**TASK OBJECTIVE:** Please find all lines in the data that hold the string "компании" and copy them.

**EXERCISE INPUTS:**

++++++

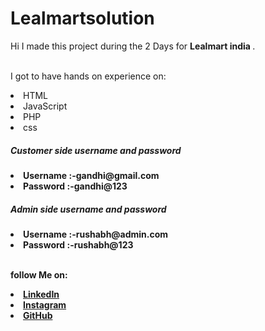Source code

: # Lealmartsolution


Hi I made this project during the 2 Days for <b> Lealmart india
</b>.

<br>I got to have hands on experience on:
<li>HTML
<li>JavaScript
<li>PHP
<li>css


<h5>Customer side username and password </h5>
<li><b>Username :-gandhi@gmail.com</li>
<li><b>Password :-gandhi@123</li>

<h5>Admin side username and password </h5>
<li><b>Username :-rushabh@admin.com</li>
<li><b>Password :-rushabh@123</li>

<br>

follow Me on:
<li><a href=
"https://www.linkedin.com/in/gandhi-rushabh-0a30b4168/">LinkedIn</a>
<li><a href=
"https://www.instagram.com/rushabh.5832/">Instagram</a>
<li><a href=
"https://github.com/GandhiRushabh11/">GitHub</a>

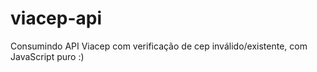 # viacep-api
Consumindo API Viacep com verificação de cep inválido/existente, com JavaScript puro :)
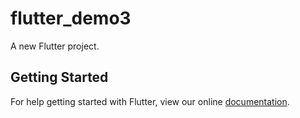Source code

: # flutter_demo3

A new Flutter project.

## Getting Started

For help getting started with Flutter, view our online
[documentation](https://flutter.io/).
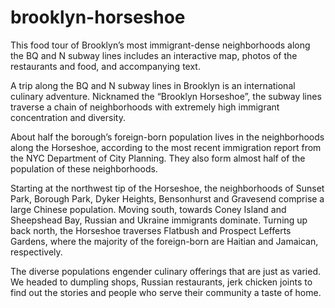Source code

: # brooklyn-horseshoe
This food tour of Brooklyn’s most immigrant-dense neighborhoods along the BQ and N subway lines includes an interactive map, photos of the restaurants and food, and accompanying text. 

A trip along the BQ and N subway lines in Brooklyn is an international culinary adventure. Nicknamed the “Brooklyn Horseshoe”, the subway lines traverse a chain of neighborhoods with extremely high immigrant concentration and diversity.

About half the borough’s foreign-born population lives in the neighborhoods along the Horseshoe, according to the most recent immigration report from the NYC Department of City Planning. They also form almost half of the population of these neighborhoods.

Starting at the northwest tip of the Horseshoe, the neighborhoods of Sunset Park, Borough Park, Dyker Heights, Bensonhurst and Gravesend comprise a large Chinese population. Moving south, towards Coney Island and Sheepshead Bay, Russian and Ukraine immigrants dominate. Turning up back north, the Horseshoe traverses Flatbush and Prospect Lefferts Gardens, where the majority of the foreign-born are Haitian and Jamaican, respectively.

The diverse populations engender culinary offerings that are just as varied. We headed to dumpling shops, Russian restaurants, jerk chicken joints to find out the stories and people who serve their community a taste of home. 






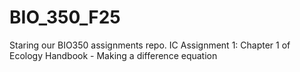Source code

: # BIO_350_F25
Staring our BIO350 assignments repo.
IC Assignment 1: Chapter 1 of Ecology Handbook 
    - Making a difference equation  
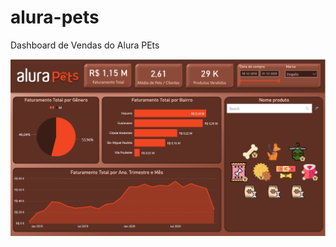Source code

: # alura-pets
Dashboard de Vendas do Alura PEts

![alt text](https://raw.githubusercontent.com/samdasil/alura-pets/main/dashboard-alura-pets-reload.png)
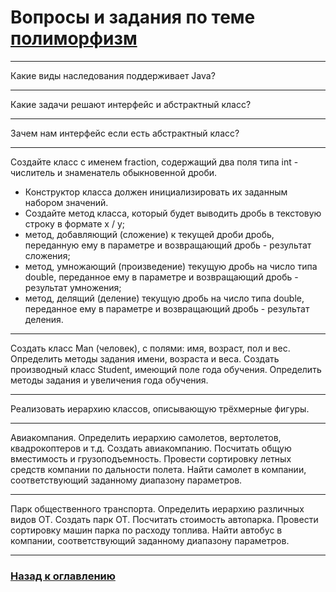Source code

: # Вопросы и задания по теме [полиморфизм](./polymorphism.md)

---

Какие виды наследования поддерживает Java?

---

Какие задачи решают интерфейс и абстрактный класс? 

---

Зачем нам интерфейс если есть абстрактный класс?

---

Создайте класс с именем fraction, содержащий два поля типа int - числитель и знаменатель обыкновенной дроби.

- Конструктор класса должен инициализировать их заданным набором значений.
- Создайте метод класса, который будет выводить дробь в текстовую строку в формате x / y;
- метод, добавляющий (сложение) к текущей дроби дробь, переданную ему в параметре и возвращающий дробь - результат сложения;
- метод, умножающий (произведение) текущую дробь на число типа double, переданное ему в параметре и возвращающий дробь - результат умножения;
- метод, делящий (деление) текущую дробь на число типа double, переданное ему в параметре и возвращающий дробь - результат деления.

---

Создать класс Man (человек), с полями: имя, возраст, пол и вес. 
Определить методы задания имени, возраста и веса. 
Создать производный класс Student, имеющий поле года обучения. 
Определить методы задания и увеличения года обучения.

---

Реализовать иерархию классов, описывающую трёхмерные фигуры.

---
Авиакомпания.
Определить иерархию самолетов, вертолетов, квадрокоптеров и т.д.
Создать авиакомпанию.
Посчитать общую вместимость и грузоподъемность.
Провести сортировку летных средств компании по дальности полета.
Найти самолет в компании, соответствующий заданному диапазону параметров.

---

Парк общественного транспорта.
Определить иерархию различных видов ОТ.
Создать парк ОТ.
Посчитать стоимость автопарка.
Провести сортировку машин парка по расходу топлива.
Найти автобус в компании, соответствующий заданному диапазону параметров.

---

### [Назад к оглавлению](./README.md)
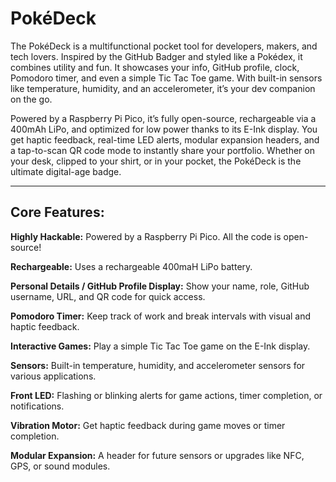 # PokéDeck

The PokéDeck is a multifunctional pocket tool for developers, makers, and tech lovers. Inspired by the GitHub Badger and styled like a Pokédex, it combines utility and fun. It showcases your info, GitHub profile, clock, Pomodoro timer, and even a simple Tic Tac Toe game. With built-in sensors like temperature, humidity, and an accelerometer, it’s your dev companion on the go.

Powered by a Raspberry Pi Pico, it’s fully open-source, rechargeable via a 400mAh LiPo, and optimized for low power thanks to its E-Ink display. You get haptic feedback, real-time LED alerts, modular expansion headers, and a tap-to-scan QR code mode to instantly share your portfolio. Whether on your desk, clipped to your shirt, or in your pocket, the PokéDeck is the ultimate digital-age badge.

---

## Core Features:

**Highly Hackable:** Powered by a Raspberry Pi Pico. All the code is open-source!

**Rechargeable:** Uses a rechargeable 400maH LiPo battery.

**Personal Details / GitHub Profile  Display:** Show your name, role, GitHub username, URL, and QR code for quick access.

**Pomodoro Timer:** Keep track of work and break intervals with visual and haptic feedback.

**Interactive Games:** Play a simple Tic Tac Toe game on the E-Ink display.

**Sensors:** Built-in temperature, humidity, and accelerometer sensors for various applications.

**Front LED:** Flashing or blinking alerts for game actions, timer completion, or notifications.

**Vibration Motor:** Get haptic feedback during game moves or timer completion.

**Modular Expansion:** A header for future sensors or upgrades like NFC, GPS, or sound modules.

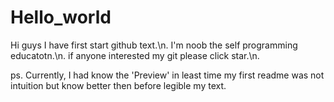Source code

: # Hello_world

Hi guys I have first start github text.\n.
I'm noob the self programming educatotn.\n.
if anyone interested my git please click star.\n.

ps. Currently, I had know the 'Preview' in least time my first readme was not intuition but know better then before legible my text.
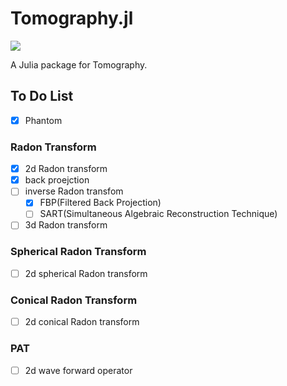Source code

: # Tomography.jl

[![](https://img.shields.io/badge/docs-dev-blue.svg)](https://knu-math-ai.github.io/Tomography.jl/dev/)

A Julia package for Tomography.

## To Do List

- [x] Phantom

### Radon Transform
- [x] 2d Radon transform
- [x] back proejction
- [ ] inverse Radon transfom
  - [x] FBP(Filtered Back Projection)
  - [ ] SART(Simultaneous Algebraic Reconstruction Technique)
- [ ] 3d Radon transform

### Spherical Radon Transform
- [ ] 2d spherical Radon transform
<!-- - [ ] 3d spherical Radon transform -->

### Conical Radon Transform
- [ ] 2d conical Radon transform
<!-- - [ ] 3d conical Radon transform -->

### PAT
- [ ] 2d wave forward operator
<!-- - [ ] 3d wave forward operator -->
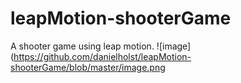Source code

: # leapMotion-shooterGame
A shooter game using leap motion. 
![image](https://github.com/danielholst/leapMotion-shooterGame/blob/master/image.png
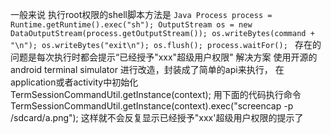 一般来说 执行root权限的shell脚本方法是
``Java
Process process = Runtime.getRuntime().exec("sh");
OutputStream os = new DataOutputStream(process.getOutputStream());
os.writeBytes(command + "\n");
os.writeBytes("exit\n");
os.flush();
process.waitFor();
``
存在的问题是每次执行时都会提示“已经授予"xxx"超级用户权限"
解决方案
使用开源的android terminal simulator 进行改造，封装成了简单的api来执行，
在application或者activity中初始化
TermSessionCommandUtil.getInstance(context);
用下面的代码执行命令
TermSessionCommandUtil.getInstance(context).exec("screencap -p /sdcard/a.png");
这样就不会反复显示已经授予"xxx'超级用户权限的提示了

++++++

**RESPONSE:**
Провести сортировку летных средств компании по дальности полета.
Найти самолет в компании, соответствующий заданному диапазону параметров.
Найти автобус в компании, соответствующий заданному диапазону параметров.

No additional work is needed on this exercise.